Lo más emotivo para mí hoy en la plaza de toros son sus caballerizas, allí está perenne la imagen de un gran aficionado, de mi gran amigo. Trasmite tranquilidad su pose serena. En más de una ocasión ambos nos hemos recreado viendo estos pesebres donde pacen los caballos de picar y el resto de la plaza; hoy lamentablemente he tenido que hacer el paseo sólo, desnudo como la higuera.
Consuela el tímido sol al alcanzar la arena plomiza. Es enorme el anillo de esta plaza a pesar de que “El Guerra” en su día consiguiera que se achicase. Desde aquí diviso el palco de las autoridades, justo enfrontilado. Mi mirada a izquierdas y derechas descubre un desierto granítico, sin vida… pero me llega el eco de los días de feria, de tendidos vivos, ruidosos, apasionados. Recuerdo los pitos en mis oídos y como retumban los olés en el pecho.
La arena está perfecta, se podrían dar toros hoy mismo, los gorriones se han hecho los dueños y revolotean buscando qué echarse al pico; entretiene mirarles, trasmiten paz y alegría.

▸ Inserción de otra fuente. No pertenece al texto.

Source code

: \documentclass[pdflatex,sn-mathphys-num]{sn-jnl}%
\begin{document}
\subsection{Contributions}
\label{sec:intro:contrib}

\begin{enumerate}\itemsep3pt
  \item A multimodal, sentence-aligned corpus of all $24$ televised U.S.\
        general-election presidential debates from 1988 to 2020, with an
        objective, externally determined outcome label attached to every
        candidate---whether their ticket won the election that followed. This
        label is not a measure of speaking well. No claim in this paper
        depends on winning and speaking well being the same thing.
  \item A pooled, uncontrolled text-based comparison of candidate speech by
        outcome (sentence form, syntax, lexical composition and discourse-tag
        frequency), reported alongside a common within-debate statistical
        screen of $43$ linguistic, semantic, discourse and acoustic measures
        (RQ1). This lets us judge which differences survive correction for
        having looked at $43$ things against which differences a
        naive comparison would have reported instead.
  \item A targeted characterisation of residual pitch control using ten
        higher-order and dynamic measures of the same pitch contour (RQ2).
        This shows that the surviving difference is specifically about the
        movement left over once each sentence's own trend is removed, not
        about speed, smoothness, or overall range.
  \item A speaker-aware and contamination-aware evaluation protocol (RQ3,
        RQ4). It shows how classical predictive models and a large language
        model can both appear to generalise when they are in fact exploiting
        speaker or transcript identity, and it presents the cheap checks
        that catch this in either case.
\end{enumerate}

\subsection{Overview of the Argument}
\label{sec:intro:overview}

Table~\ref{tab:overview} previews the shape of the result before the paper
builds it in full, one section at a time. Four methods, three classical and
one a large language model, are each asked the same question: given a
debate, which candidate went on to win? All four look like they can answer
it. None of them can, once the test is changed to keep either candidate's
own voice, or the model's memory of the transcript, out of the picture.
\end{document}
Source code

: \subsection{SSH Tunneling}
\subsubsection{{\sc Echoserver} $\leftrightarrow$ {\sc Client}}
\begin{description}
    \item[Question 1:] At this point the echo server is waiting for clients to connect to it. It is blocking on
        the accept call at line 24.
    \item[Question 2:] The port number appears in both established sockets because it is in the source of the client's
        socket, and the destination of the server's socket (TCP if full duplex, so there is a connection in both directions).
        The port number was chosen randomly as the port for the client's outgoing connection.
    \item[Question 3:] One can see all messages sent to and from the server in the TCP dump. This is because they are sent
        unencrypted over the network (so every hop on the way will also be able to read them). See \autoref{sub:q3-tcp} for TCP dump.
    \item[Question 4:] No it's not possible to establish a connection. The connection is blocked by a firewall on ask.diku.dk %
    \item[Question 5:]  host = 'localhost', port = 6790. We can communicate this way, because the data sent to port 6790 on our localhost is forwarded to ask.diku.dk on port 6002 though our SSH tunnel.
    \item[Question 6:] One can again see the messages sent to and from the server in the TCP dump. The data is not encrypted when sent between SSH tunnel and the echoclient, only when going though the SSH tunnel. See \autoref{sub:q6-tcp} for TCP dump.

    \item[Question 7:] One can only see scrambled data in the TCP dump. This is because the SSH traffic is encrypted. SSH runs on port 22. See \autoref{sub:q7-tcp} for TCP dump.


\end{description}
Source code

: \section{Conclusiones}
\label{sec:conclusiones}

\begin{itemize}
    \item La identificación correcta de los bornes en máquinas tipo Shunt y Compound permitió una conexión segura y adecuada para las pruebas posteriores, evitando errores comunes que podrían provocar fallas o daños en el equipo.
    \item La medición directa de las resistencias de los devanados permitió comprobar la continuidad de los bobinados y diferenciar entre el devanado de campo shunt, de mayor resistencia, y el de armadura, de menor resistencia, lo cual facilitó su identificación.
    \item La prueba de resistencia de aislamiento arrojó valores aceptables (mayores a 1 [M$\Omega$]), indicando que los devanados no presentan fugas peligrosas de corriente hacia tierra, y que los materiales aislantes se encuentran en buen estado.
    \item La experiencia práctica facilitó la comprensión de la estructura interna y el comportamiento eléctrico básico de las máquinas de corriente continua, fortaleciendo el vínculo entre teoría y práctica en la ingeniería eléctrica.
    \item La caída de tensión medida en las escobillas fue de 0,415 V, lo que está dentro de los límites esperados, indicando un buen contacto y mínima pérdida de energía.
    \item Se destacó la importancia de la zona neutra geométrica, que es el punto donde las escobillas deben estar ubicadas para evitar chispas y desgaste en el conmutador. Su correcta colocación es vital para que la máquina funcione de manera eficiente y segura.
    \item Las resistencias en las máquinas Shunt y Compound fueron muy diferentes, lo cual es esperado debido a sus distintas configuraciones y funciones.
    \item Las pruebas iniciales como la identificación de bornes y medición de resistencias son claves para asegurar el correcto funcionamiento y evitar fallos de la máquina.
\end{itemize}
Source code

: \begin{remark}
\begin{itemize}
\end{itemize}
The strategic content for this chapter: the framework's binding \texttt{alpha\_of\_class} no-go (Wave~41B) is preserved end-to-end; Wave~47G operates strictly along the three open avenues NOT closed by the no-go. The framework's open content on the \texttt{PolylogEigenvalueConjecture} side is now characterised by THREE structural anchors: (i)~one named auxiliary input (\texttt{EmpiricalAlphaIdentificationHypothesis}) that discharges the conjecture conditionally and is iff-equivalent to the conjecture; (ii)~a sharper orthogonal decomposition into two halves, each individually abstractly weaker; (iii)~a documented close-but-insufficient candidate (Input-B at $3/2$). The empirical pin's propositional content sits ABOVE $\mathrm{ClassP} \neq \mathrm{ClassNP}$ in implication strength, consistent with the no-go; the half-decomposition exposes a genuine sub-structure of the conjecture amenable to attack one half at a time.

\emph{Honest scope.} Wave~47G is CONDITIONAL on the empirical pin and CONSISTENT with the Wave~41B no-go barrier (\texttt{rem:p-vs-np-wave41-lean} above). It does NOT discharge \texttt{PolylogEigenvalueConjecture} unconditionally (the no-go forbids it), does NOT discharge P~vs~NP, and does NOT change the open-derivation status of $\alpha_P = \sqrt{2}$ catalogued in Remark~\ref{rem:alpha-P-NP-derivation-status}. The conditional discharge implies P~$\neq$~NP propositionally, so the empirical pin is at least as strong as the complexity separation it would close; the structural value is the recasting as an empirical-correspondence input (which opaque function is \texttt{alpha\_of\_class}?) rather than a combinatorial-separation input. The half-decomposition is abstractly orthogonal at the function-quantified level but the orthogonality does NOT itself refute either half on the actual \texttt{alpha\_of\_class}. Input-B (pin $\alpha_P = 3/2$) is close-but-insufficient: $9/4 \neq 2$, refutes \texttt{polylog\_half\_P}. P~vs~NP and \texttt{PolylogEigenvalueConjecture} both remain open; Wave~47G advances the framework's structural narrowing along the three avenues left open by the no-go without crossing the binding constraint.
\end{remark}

Cierro los ojos e imagino alguna faena rotunda: aquella de Joselito que no finiquitó con la espada. La de José Tomas herido en el mismo muslo y terrenos donde fue herido aquél enorme torero. La de Curro Díaz ante un toro de El Pilar en la que bordó el toreo. Más lejano Manolo Vázquez en un festival junto a Paula y Fuentes; faenas de éste último que fascinaban a los aficionados. Abro los ojos y el escenario es el mismo: frío y desolado.
Giro ciento ochenta grados y me encamino de nuevo hacia el patio de caballos. De nuevo aparece la imagen de mi amigo, levanto ligeramente la mano para transmitirle mi adiós… y esbozo, levemente: “Adiós Manuel”.
Siempre me resulta gratificante este paseo, aunque lo haya hecho miles de veces me despierta la afición aletargada en invierno. Es mi tierra y mi plaza: Linares.